Records from a dataset
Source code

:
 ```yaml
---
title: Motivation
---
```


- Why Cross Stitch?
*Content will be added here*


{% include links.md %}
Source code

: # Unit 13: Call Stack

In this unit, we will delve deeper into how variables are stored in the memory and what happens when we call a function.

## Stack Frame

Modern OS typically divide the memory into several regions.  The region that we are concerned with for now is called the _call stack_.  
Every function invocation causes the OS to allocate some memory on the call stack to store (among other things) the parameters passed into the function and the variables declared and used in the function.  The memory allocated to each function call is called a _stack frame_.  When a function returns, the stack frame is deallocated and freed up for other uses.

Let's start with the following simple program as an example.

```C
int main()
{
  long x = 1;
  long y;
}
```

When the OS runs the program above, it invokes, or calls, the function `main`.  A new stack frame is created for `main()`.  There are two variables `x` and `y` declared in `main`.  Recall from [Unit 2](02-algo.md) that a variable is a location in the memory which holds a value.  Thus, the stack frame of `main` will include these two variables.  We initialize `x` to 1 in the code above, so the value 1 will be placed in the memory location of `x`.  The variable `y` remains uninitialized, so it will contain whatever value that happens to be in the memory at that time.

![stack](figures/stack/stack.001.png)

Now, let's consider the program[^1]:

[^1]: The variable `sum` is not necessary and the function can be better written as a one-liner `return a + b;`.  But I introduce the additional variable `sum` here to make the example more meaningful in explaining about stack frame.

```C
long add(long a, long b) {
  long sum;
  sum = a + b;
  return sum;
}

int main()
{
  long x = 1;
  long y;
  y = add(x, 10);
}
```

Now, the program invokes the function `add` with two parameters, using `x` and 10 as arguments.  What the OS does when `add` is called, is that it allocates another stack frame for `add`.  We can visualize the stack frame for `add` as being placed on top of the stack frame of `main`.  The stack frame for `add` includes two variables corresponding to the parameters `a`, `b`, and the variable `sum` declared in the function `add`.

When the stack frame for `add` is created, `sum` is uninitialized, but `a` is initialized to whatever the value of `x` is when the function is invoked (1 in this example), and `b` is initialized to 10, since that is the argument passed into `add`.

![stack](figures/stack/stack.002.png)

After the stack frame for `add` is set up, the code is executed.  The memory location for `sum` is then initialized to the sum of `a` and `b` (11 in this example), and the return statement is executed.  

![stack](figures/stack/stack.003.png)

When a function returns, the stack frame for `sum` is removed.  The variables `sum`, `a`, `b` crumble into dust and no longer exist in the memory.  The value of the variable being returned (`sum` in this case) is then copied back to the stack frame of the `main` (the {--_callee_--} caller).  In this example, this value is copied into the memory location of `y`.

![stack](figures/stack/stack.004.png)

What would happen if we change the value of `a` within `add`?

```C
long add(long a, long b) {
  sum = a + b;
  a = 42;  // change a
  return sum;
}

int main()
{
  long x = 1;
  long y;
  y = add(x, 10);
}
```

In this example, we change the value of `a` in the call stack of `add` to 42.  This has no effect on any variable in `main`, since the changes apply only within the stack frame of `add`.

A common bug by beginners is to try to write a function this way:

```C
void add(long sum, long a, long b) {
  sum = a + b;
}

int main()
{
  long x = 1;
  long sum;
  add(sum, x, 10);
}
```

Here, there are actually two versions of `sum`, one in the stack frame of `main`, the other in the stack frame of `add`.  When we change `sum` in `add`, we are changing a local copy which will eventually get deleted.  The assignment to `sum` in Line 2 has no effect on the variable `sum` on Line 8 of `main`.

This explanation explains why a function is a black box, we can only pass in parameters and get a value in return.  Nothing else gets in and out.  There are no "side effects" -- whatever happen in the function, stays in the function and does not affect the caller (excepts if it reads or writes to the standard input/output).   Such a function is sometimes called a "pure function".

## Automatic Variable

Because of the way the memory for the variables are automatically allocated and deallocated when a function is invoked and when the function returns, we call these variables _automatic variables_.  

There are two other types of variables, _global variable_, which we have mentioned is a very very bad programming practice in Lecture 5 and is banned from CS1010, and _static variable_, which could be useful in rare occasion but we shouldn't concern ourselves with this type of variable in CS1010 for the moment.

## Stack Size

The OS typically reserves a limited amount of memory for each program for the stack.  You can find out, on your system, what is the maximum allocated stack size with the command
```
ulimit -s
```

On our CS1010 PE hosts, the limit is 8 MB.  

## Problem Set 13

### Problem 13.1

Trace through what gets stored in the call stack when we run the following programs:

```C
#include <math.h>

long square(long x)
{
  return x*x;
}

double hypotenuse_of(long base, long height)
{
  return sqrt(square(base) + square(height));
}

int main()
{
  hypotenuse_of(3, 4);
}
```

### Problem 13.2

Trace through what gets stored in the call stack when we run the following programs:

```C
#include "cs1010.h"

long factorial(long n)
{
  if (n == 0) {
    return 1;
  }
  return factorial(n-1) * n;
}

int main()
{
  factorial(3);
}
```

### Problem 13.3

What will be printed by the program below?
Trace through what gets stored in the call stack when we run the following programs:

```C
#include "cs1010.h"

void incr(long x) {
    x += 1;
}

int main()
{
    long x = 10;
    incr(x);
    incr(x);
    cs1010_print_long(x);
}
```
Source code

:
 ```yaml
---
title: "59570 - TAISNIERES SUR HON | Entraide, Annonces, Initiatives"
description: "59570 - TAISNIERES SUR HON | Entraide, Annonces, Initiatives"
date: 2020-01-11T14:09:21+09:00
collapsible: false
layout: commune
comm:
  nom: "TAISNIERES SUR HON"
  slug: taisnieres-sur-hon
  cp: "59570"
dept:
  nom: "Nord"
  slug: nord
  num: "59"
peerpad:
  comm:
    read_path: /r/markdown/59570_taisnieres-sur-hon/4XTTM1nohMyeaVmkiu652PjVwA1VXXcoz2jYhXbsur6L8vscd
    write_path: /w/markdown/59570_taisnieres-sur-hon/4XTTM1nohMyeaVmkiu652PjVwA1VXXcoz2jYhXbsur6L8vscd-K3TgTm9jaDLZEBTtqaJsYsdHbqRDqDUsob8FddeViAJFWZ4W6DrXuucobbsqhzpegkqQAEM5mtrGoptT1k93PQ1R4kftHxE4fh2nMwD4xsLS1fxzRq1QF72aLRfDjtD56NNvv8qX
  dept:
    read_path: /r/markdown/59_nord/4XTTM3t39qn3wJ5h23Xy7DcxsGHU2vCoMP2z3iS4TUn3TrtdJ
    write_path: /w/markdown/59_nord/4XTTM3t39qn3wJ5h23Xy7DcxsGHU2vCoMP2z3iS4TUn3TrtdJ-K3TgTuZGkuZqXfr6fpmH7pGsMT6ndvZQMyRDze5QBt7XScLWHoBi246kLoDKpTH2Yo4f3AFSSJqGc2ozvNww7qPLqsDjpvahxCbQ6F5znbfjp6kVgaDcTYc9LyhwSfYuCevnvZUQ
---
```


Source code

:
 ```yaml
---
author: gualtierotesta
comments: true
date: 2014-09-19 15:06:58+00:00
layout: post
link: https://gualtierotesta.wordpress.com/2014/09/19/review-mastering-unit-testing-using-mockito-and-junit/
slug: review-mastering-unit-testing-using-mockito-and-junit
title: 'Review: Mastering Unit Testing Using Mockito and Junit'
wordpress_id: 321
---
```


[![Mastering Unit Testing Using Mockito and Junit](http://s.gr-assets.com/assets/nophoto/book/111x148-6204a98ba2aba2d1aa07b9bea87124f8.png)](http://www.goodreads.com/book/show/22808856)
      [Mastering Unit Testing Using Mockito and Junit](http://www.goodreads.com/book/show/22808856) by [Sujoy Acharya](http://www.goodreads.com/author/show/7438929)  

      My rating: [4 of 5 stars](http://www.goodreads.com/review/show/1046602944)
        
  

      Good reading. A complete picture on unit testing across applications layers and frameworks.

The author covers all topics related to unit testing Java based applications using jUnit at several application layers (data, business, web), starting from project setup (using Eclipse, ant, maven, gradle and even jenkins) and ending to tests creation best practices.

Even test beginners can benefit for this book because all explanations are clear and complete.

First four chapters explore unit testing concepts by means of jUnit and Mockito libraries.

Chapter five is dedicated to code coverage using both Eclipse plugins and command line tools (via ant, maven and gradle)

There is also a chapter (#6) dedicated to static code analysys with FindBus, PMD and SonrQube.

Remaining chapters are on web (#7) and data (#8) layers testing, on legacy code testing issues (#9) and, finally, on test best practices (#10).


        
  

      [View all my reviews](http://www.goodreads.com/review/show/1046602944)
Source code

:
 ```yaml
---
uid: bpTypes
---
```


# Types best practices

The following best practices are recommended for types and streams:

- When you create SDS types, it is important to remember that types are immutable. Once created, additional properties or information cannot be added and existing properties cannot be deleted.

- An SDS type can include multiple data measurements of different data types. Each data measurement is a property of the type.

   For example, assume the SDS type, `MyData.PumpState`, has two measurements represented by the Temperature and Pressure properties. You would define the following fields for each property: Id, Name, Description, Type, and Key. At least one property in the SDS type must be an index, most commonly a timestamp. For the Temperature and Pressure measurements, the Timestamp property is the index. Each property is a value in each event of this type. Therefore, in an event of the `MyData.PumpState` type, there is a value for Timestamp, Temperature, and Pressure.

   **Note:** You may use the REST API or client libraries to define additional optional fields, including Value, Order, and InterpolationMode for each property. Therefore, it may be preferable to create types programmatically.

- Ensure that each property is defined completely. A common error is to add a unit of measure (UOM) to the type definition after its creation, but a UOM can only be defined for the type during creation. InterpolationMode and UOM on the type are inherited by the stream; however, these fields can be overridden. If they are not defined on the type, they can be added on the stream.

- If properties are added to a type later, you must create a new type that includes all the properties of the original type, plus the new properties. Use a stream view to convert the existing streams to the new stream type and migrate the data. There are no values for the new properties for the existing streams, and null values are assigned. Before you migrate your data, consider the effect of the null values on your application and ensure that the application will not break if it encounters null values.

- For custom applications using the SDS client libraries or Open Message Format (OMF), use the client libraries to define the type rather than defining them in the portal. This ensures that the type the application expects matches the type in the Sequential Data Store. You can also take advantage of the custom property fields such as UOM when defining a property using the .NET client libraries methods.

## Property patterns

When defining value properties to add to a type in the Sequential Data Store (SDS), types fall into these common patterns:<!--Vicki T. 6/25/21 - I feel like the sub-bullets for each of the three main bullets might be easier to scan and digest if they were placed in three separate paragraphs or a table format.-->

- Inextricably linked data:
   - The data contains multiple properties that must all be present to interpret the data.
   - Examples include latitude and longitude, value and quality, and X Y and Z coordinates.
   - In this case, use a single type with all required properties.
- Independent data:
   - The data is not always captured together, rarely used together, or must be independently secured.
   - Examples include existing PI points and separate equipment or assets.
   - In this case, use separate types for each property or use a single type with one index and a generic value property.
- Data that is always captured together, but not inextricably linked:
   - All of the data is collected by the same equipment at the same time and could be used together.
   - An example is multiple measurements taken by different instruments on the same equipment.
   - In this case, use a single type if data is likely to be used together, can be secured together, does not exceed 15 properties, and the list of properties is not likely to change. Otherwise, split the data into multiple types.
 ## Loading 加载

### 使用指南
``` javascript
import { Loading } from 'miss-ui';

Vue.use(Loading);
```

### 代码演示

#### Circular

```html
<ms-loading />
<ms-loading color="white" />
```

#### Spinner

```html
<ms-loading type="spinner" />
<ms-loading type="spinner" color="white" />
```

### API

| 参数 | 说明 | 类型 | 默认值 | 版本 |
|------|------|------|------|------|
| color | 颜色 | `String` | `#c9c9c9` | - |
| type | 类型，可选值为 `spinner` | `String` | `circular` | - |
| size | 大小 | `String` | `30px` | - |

**Problem details:** The required output is every line above that contains the string "Entraide".

**Task result:**
title: "59570 - TAISNIERES SUR HON | Entraide, Annonces, Initiatives"
description: "59570 - TAISNIERES SUR HON | Entraide, Annonces, Initiatives"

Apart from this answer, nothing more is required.